PROBLEM REQUIREMENTS
When a line of the entries contains "github", please list that line.

Plain-text document sources
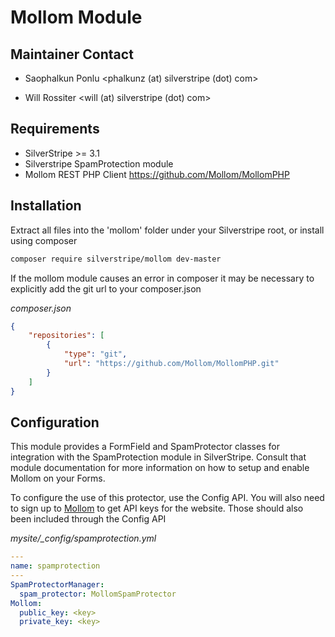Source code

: # Mollom Module

## Maintainer Contact

* Saophalkun Ponlu
  <phalkunz (at) silverstripe (dot) com>
	
* Will Rossiter
  <will (at) silverstripe (dot) com>

## Requirements

* SilverStripe >= 3.1  
* Silverstripe SpamProtection module
* Mollom REST PHP Client <https://github.com/Mollom/MollomPHP>

## Installation

Extract all files into the 'mollom' folder under your Silverstripe root, or install using composer

```bash
composer require silverstripe/mollom dev-master
```

If the mollom module causes an error in composer it may be necessary to explicitly add the
git url to your composer.json

*composer.json*

```json
{
	"repositories": [
        {
            "type": "git",
            "url": "https://github.com/Mollom/MollomPHP.git"
        }
    ]
}
```

## Configuration

This module provides a FormField and SpamProtector classes for integration with
the SpamProtection module in SilverStripe. Consult that module documentation for
more information on how to setup and enable Mollom on your Forms. 

To configure the use of this protector, use the Config API. You will also
need to sign up to [Mollom](http://mollom.com) to get API keys for
the website. Those should also been included through the Config API

*mysite/_config/spamprotection.yml*

```yaml
---
name: spamprotection
---
SpamProtectorManager:
  spam_protector: MollomSpamProtector
Mollom:
  public_key: <key>
  private_key: <key>
```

YOUR RESPONSE
* Mollom REST PHP Client <https://github.com/Mollom/MollomPHP>
            "url": "https://github.com/Mollom/MollomPHP.git"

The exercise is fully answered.